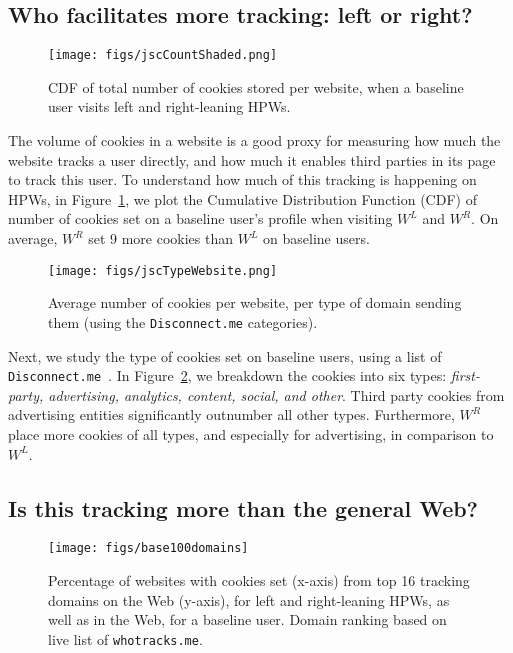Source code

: \documentclass{article}
\newcommand{\hpws}{HPWs\xspace}
\begin{document}
\subsection{Who facilitates more tracking: left or right?}\label{sec:left-vs-right-baselines}

\begin{figure}
    \centering
    \texttt{[image: figs/jscCountShaded.png]}
    \caption{CDF of total number of cookies stored per website, when a baseline user visits left and right-leaning \hpws.}%
    \label{fig:jsCookiesCDF}
\end{figure}


The volume of cookies in a website is a good proxy for measuring how much the website tracks a user directly, and how much it enables third parties in its page to track this user.
To understand how much of this tracking is happening on \hpws, in Figure~\ref{fig:jsCookiesCDF}, we plot the Cumulative Distribution Function (CDF) of number of cookies set on a baseline user's profile when visiting $W^L$ and $W^R$.
On average, $W^R$ set 9 more cookies than $W^L$ on baseline users.


\begin{figure}[t]
    \centering
    \texttt{[image: figs/jscTypeWebsite.png]}
    \caption{Average number of cookies per website, per type of domain sending them (using the \texttt{Disconnect.me} categories).}
    \label{fig:jscType}
\end{figure}

Next, we study the type of cookies set on baseline users, using a list of \texttt{Disconnect.me}~\cite{disconnectme}.
In Figure~\ref{fig:jscType}, we breakdown the cookies into six types: \emph{first-party, advertising, analytics, content, social, and other}.
Third party cookies from advertising entities significantly outnumber all other types.
Furthermore, $W^R$ place more cookies of all types, and especially for advertising, in comparison to $W^L$.



\subsection{Is this tracking more than the general Web?}\label{sec:top-trackers-baselines}
\begin{figure}
    \centering
    \texttt{[image: figs/base100domains]}
    \caption{Percentage of websites with cookies set (x-axis) from top 16 tracking domains on the Web (y-axis), for left and right-leaning \hpws, as well as in the Web, for a baseline user.
        Domain ranking based on live list of \texttt{whotracks.me}.}
    \label{fig:toptrackers-baseline}
\end{figure}
\end{document}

→ **HOW TO COMPLETE THIS TASK**
Only lines that include "label" belong in the answer; return them from the entries above.

→ **PROBLEM SOLUTION**
\subsection{Who facilitates more tracking: left or right?}\label{sec:left-vs-right-baselines}
    \label{fig:jsCookiesCDF}
    \label{fig:jscType}
\subsection{Is this tracking more than the general Web?}\label{sec:top-trackers-baselines}
    \label{fig:toptrackers-baseline}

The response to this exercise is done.